A recent Africa Tourism Monitor report indicates that while the continent has 15 percent of the global population, it gets a mere 3 percent of the world’s tourism receipts and 5 percent of tourist arrivals. Much of this is blamed on visa restrictions, described as one of the most important migration formalities hindering international tourism.

The question is: should Africa bring down the visa walls? What are the potential risks? It is a subject for a huge debate.

The African Development Bank’s Africa Visa Openness Report of 2016 recently launched highlights the challenges to movement posed by the requirements for visas between states. An African can travel to only 20 percent of African countries without a visa.

More alarming is the obvious gap between wish and reality at policy level: The African Union plans to introduce an African passport and abolish visa requirements for all African citizens in all African countries by 2018.

That’s a brief two years away, evidently a goal impossible.

But what are the push factors?

They go well beyond the euphoria of the founding fathers of independent Africa. There are economic benefits. Advocates of loose border requirements say the free movement of people will promote employment by allowing those with skills to easily cross borders to find opportunities. That should undercut the costs of expatriates from Europe and the United States of America.

It is also argued that the free movement of people and goods should promote trade across regional blocs of the continent as envisaged under the Free Trade Area. In other words, Africans should focus their primary efforts on intra-state trade rather than fighting for highly competitive markets in Europe and America.

Removing visa requirements, it is further argued, will improve ease of doing business across borders, thus allowing entrepreneurs to establish enterprises in neighbouring states. This should create employment opportunities and stop the surging flood of unemployed youth trying to make the perilous journey across the Mediterranean Sea into Europe.

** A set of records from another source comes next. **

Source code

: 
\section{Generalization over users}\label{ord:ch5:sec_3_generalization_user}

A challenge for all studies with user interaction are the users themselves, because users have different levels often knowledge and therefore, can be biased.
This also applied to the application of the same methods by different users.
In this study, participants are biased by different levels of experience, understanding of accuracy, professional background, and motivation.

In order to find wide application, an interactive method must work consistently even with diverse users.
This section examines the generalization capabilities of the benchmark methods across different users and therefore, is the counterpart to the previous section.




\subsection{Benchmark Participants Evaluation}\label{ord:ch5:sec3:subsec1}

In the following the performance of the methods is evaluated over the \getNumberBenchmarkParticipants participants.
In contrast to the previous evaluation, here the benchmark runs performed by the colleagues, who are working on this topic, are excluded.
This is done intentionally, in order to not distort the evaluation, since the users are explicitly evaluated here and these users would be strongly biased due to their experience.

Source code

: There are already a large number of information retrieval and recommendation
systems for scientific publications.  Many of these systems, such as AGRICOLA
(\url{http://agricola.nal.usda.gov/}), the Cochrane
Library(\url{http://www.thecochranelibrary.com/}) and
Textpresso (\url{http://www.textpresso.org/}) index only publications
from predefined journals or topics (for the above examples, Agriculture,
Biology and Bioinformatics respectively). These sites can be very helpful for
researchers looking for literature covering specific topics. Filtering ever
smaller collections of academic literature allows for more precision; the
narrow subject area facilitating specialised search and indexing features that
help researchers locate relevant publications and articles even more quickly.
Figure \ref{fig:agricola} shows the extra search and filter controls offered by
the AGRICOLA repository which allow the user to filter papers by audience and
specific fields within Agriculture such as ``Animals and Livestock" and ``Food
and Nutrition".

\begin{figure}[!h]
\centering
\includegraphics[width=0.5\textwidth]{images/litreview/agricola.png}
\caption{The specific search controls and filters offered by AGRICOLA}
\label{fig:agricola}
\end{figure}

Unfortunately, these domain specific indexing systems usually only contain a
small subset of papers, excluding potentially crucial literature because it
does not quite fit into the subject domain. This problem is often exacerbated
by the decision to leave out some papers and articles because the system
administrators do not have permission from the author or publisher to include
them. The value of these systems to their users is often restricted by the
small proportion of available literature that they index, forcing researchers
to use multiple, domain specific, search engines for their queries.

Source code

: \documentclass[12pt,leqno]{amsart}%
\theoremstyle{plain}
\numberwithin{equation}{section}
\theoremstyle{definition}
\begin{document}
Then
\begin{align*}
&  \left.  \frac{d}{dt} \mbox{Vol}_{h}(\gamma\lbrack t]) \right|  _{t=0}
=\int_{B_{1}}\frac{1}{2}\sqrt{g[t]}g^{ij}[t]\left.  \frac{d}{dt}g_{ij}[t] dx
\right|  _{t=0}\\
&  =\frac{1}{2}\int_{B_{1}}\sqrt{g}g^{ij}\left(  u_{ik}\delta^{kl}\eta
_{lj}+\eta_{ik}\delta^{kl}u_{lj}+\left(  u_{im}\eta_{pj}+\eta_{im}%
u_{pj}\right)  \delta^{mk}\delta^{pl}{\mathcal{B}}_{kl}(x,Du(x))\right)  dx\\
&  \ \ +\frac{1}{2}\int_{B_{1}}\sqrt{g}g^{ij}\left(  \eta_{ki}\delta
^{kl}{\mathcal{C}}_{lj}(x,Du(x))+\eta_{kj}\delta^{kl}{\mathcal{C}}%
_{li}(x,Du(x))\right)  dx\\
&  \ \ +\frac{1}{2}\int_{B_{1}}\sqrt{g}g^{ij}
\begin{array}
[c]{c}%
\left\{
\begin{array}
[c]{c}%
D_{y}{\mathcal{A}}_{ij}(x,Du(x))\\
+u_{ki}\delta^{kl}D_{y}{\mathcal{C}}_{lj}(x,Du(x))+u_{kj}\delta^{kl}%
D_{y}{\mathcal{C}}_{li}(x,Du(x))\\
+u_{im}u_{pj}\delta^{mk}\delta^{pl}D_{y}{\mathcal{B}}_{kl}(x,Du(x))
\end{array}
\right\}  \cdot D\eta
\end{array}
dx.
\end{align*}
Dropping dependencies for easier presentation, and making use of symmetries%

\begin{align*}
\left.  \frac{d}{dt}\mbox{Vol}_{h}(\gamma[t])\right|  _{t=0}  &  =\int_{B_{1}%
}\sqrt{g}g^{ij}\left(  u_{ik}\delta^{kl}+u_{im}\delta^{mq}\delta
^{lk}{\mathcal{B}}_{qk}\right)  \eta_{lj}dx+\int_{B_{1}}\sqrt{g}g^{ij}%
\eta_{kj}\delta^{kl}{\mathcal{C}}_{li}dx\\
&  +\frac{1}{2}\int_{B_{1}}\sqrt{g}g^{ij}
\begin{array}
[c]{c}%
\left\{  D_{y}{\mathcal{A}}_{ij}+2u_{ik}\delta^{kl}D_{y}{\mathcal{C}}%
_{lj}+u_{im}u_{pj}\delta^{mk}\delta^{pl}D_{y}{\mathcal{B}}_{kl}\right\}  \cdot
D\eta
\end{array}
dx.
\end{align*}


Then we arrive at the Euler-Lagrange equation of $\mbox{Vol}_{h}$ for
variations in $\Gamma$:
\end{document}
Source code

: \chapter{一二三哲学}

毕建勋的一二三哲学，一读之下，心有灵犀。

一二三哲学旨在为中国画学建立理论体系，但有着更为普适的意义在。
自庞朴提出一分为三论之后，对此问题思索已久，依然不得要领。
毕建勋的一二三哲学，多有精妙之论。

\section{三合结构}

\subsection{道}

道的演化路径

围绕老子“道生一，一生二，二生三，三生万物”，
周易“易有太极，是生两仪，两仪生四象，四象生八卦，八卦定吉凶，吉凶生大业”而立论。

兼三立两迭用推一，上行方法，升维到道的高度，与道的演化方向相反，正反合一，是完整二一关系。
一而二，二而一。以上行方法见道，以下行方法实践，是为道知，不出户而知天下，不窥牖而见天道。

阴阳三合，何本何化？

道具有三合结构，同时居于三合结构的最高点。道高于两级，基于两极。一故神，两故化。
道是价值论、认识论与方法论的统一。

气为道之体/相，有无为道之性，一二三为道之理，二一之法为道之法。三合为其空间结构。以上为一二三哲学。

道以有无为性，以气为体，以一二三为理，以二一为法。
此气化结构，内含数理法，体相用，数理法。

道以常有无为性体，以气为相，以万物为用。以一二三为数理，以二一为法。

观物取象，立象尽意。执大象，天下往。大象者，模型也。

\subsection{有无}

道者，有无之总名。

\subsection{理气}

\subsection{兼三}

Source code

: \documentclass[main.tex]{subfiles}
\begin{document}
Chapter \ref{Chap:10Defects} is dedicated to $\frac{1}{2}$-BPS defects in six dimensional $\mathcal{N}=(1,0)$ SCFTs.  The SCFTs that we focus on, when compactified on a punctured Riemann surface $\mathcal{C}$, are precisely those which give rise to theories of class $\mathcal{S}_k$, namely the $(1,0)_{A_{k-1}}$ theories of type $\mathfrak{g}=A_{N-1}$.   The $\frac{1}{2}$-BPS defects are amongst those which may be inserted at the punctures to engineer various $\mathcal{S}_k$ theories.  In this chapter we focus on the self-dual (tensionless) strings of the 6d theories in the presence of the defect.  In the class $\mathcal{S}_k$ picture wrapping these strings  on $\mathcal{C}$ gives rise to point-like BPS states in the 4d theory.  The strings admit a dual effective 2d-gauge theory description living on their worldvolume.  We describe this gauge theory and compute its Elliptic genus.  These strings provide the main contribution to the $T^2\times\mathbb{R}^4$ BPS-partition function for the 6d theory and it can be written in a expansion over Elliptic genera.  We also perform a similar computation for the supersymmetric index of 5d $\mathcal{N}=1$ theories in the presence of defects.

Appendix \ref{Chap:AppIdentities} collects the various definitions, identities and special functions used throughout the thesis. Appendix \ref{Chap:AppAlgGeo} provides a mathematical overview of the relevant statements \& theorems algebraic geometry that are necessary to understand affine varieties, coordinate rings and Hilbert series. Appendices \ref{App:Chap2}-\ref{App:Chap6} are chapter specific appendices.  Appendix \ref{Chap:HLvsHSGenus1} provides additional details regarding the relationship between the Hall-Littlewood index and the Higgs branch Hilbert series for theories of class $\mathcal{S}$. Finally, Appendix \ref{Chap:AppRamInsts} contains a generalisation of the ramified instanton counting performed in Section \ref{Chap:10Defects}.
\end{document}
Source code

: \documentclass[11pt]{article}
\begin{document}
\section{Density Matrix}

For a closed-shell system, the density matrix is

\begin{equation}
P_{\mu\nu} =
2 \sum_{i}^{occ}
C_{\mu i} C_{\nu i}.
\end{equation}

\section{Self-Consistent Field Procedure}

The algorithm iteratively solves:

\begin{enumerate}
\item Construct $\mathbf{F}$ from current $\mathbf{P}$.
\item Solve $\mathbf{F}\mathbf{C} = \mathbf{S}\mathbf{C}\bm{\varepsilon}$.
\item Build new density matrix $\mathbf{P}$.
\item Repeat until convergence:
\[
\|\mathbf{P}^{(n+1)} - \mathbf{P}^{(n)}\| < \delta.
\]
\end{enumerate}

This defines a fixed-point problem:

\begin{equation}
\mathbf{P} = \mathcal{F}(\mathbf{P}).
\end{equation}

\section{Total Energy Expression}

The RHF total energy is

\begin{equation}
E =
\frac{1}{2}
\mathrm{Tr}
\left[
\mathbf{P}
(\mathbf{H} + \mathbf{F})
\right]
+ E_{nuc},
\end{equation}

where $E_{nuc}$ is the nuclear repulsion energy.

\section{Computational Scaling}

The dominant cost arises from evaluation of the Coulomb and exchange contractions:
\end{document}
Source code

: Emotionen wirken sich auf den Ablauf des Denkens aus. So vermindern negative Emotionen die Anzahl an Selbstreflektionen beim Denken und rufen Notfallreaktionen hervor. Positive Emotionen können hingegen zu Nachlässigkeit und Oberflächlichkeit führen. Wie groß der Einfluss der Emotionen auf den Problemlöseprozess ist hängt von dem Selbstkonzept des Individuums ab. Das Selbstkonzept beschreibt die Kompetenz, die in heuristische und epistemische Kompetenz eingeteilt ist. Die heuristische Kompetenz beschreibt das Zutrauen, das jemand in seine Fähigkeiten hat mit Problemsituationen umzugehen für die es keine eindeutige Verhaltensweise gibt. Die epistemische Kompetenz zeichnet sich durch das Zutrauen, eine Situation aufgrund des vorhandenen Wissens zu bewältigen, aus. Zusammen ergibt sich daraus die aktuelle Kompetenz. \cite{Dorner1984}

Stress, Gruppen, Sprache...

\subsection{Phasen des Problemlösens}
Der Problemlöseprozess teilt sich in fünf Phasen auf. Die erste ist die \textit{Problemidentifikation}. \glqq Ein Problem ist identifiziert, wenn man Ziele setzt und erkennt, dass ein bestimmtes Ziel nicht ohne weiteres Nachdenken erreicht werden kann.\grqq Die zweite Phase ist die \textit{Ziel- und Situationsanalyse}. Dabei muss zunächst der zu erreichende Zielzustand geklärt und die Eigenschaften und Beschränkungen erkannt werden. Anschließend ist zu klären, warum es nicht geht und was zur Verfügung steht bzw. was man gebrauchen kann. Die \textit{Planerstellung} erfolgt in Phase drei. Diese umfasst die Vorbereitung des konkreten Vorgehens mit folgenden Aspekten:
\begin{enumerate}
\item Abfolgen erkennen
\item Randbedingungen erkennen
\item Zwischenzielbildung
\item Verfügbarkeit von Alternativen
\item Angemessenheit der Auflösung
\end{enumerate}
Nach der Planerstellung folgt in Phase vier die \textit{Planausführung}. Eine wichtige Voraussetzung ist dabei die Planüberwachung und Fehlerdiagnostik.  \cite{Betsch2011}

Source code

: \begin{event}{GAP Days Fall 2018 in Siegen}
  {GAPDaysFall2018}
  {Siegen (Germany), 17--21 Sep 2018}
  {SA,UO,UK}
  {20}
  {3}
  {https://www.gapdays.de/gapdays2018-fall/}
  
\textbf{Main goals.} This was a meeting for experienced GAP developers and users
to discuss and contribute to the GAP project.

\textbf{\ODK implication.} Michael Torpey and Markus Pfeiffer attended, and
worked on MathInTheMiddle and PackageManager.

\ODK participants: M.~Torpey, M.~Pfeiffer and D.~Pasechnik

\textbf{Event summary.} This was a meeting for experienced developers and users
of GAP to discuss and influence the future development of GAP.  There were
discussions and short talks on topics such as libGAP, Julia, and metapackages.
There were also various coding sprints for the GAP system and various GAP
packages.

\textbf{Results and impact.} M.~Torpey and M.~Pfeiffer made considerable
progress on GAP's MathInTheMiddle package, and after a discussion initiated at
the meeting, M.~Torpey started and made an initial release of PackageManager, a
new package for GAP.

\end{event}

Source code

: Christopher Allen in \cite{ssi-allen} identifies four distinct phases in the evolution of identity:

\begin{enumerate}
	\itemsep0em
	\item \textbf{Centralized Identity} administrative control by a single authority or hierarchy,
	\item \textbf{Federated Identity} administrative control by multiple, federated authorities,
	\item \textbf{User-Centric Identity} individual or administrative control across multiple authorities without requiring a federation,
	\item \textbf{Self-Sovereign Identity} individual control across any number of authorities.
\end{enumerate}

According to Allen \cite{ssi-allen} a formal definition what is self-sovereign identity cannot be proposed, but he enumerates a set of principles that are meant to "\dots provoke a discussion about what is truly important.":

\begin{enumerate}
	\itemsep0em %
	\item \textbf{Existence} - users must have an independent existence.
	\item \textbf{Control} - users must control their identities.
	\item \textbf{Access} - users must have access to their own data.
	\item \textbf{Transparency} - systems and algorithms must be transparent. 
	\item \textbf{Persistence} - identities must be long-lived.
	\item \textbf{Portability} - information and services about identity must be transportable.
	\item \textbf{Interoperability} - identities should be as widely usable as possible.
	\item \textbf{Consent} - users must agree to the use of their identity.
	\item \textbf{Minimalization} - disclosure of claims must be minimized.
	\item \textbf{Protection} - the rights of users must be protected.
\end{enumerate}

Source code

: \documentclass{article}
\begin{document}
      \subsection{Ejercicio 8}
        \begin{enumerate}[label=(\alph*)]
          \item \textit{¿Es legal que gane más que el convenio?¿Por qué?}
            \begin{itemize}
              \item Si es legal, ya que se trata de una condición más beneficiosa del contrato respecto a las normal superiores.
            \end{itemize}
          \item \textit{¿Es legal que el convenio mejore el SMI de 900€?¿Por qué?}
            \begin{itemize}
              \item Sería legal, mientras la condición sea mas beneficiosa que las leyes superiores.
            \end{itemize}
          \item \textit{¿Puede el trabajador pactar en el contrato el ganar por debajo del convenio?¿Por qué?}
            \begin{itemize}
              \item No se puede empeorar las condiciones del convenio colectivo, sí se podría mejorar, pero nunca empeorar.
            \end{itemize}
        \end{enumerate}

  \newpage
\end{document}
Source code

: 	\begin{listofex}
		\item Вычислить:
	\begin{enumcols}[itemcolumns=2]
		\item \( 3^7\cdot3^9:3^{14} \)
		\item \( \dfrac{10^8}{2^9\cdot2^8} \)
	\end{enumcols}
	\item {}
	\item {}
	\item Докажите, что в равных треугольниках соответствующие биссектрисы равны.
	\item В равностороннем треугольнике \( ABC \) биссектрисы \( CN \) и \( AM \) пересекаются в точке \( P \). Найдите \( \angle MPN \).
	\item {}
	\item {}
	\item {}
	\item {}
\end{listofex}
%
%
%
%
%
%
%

Most important is the Schengen Area Model in Europe where a single visa allows one free passage to 26 states. Coupled with easy links through air, rail and road transport, the Schengen visa has made Europe the biggest destination for tourists in the world. The question is whether Africa could reap similar benefits with fewer visa requirements for its 54 states and close to a billion people.

Unfortunately, there are a lot of negatives as well, the first obviously being the wide disparities in economic development between individual states. It is feared removing visa requirements could lead to a one-way flow of migrants to countries perceived to offer more opportunities.

The result could be the occasional Afrophobic flare-ups as recently experienced in South Africa.

Lately, there have been problems of terrorism, human and drug trafficking and criminal syndicates.

Terrorism has not been much of a headache for now, especially in sub-Saharan Africa. But there are fears that removing visa restrictions could be the catalyst needed for easy infiltration by terror gangs and shipment ofarms.

Moreover, it is no secret that most African countries don’t have the sophisticated technologies to detect the movement of illicit drugs which are slowly finding their way into the region.Even much closer to home, last week there were reports of 200 Zimbabwean women stranded in Kuwait, after they were caught in a human trafficking dragnet with promises of lucrative employment opportunities when, in fact, they were being recruited for purposes of prostitution.

Lowering visa restrictions could likely see an exponential growth in such crime syndicates, possibly involving violence as people of questionable backgrounds and characters freely criss-cross borders. But we believe at the end of the day Africa is stronger with its people interacting more easily and with greater intra-trade.